→ **Work to complete**:
Transcribe the entries, keeping every character the same.

→ **Exercise material**:
:::

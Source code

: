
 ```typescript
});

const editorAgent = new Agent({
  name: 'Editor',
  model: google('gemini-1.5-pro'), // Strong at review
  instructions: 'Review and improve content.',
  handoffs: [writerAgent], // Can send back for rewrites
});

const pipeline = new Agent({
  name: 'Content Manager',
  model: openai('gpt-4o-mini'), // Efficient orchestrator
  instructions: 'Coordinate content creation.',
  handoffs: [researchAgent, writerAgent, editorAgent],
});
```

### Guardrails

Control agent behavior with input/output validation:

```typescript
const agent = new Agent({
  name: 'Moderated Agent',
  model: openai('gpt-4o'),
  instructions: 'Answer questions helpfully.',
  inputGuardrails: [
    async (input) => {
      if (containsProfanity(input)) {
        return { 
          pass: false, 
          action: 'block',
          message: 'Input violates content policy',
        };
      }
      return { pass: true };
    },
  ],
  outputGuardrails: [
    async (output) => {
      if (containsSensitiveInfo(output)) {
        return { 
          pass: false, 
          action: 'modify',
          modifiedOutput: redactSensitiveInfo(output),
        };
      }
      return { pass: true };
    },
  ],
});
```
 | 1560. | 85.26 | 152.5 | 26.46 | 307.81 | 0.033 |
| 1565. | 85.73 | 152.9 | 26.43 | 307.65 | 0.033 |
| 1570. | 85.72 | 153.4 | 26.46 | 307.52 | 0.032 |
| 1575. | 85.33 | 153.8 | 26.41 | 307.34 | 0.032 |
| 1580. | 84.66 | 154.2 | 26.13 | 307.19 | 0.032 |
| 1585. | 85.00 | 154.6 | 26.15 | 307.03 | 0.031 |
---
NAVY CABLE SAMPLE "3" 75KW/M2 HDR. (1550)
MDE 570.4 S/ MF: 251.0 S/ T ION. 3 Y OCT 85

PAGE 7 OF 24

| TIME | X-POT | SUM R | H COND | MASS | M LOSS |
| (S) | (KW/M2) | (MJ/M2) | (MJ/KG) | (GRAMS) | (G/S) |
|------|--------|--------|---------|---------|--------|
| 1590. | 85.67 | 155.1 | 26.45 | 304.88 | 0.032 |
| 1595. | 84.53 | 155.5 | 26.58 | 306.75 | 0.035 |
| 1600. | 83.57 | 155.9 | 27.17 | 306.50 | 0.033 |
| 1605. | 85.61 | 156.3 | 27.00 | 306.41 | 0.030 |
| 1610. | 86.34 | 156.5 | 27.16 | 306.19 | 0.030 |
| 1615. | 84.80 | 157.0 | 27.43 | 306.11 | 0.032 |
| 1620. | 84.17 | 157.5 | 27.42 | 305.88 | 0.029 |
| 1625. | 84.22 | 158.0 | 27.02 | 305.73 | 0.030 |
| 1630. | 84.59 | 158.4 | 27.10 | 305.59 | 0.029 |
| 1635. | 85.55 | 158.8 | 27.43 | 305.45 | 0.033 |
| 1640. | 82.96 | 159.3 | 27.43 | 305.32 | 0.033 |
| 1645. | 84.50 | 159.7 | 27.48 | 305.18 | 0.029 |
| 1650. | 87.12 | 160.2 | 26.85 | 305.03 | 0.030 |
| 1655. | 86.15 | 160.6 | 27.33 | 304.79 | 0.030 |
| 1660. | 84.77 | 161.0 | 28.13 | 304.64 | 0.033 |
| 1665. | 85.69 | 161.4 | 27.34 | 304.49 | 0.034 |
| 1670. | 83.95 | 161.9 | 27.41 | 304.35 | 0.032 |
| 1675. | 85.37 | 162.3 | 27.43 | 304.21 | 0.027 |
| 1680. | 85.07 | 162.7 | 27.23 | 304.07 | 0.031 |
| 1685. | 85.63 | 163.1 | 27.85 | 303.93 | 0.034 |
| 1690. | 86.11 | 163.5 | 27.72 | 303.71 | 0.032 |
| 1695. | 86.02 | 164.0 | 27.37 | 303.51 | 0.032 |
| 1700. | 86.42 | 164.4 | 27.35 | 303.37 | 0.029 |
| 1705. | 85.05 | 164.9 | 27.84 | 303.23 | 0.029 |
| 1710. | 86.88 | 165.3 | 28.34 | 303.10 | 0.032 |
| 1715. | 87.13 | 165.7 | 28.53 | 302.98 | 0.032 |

:::

→ **Answer**:
Source code

:
 ```typescript
});

const editorAgent = new Agent({
  name: 'Editor',
  model: google('gemini-1.5-pro'), // Strong at review
  instructions: 'Review and improve content.',
  handoffs: [writerAgent], // Can send back for rewrites
});

const pipeline = new Agent({
  name: 'Content Manager',
  model: openai('gpt-4o-mini'), // Efficient orchestrator
  instructions: 'Coordinate content creation.',
  handoffs: [researchAgent, writerAgent, editorAgent],
});
```

### Guardrails

Control agent behavior with input/output validation:

```typescript
const agent = new Agent({
  name: 'Moderated Agent',
  model: openai('gpt-4o'),
  instructions: 'Answer questions helpfully.',
  inputGuardrails: [
    async (input) => {
      if (containsProfanity(input)) {
        return { 
          pass: false, 
          action: 'block',
          message: 'Input violates content policy',
        };
      }
      return { pass: true };
    },
  ],
  outputGuardrails: [
    async (output) => {
      if (containsSensitiveInfo(output)) {
        return { 
          pass: false, 
          action: 'modify',
          modifiedOutput: redactSensitiveInfo(output),
        };
      }
      return { pass: true };
    },
  ],
});
```
 | 1560. | 85.26 | 152.5 | 26.46 | 307.81 | 0.033 |
| 1565. | 85.73 | 152.9 | 26.43 | 307.65 | 0.033 |
| 1570. | 85.72 | 153.4 | 26.46 | 307.52 | 0.032 |
| 1575. | 85.33 | 153.8 | 26.41 | 307.34 | 0.032 |
| 1580. | 84.66 | 154.2 | 26.13 | 307.19 | 0.032 |
| 1585. | 85.00 | 154.6 | 26.15 | 307.03 | 0.031 |
---
NAVY CABLE SAMPLE "3" 75KW/M2 HDR. (1550)
MDE 570.4 S/ MF: 251.0 S/ T ION. 3 Y OCT 85

PAGE 7 OF 24

| TIME | X-POT | SUM R | H COND | MASS | M LOSS |
| (S) | (KW/M2) | (MJ/M2) | (MJ/KG) | (GRAMS) | (G/S) |
|------|--------|--------|---------|---------|--------|
| 1590. | 85.67 | 155.1 | 26.45 | 304.88 | 0.032 |
| 1595. | 84.53 | 155.5 | 26.58 | 306.75 | 0.035 |
| 1600. | 83.57 | 155.9 | 27.17 | 306.50 | 0.033 |
| 1605. | 85.61 | 156.3 | 27.00 | 306.41 | 0.030 |
| 1610. | 86.34 | 156.5 | 27.16 | 306.19 | 0.030 |
| 1615. | 84.80 | 157.0 | 27.43 | 306.11 | 0.032 |
| 1620. | 84.17 | 157.5 | 27.42 | 305.88 | 0.029 |
| 1625. | 84.22 | 158.0 | 27.02 | 305.73 | 0.030 |
| 1630. | 84.59 | 158.4 | 27.10 | 305.59 | 0.029 |
| 1635. | 85.55 | 158.8 | 27.43 | 305.45 | 0.033 |
| 1640. | 82.96 | 159.3 | 27.43 | 305.32 | 0.033 |
| 1645. | 84.50 | 159.7 | 27.48 | 305.18 | 0.029 |
| 1650. | 87.12 | 160.2 | 26.85 | 305.03 | 0.030 |
| 1655. | 86.15 | 160.6 | 27.33 | 304.79 | 0.030 |
| 1660. | 84.77 | 161.0 | 28.13 | 304.64 | 0.033 |
| 1665. | 85.69 | 161.4 | 27.34 | 304.49 | 0.034 |
| 1670. | 83.95 | 161.9 | 27.41 | 304.35 | 0.032 |
| 1675. | 85.37 | 162.3 | 27.43 | 304.21 | 0.027 |
| 1680. | 85.07 | 162.7 | 27.23 | 304.07 | 0.031 |
| 1685. | 85.63 | 163.1 | 27.85 | 303.93 | 0.034 |
| 1690. | 86.11 | 163.5 | 27.72 | 303.71 | 0.032 |
| 1695. | 86.02 | 164.0 | 27.37 | 303.51 | 0.032 |
| 1700. | 86.42 | 164.4 | 27.35 | 303.37 | 0.029 |
| 1705. | 85.05 | 164.9 | 27.84 | 303.23 | 0.029 |
| 1710. | 86.88 | 165.3 | 28.34 | 303.10 | 0.032 |
| 1715. | 87.13 | 165.7 | 28.53 | 302.98 | 0.032 |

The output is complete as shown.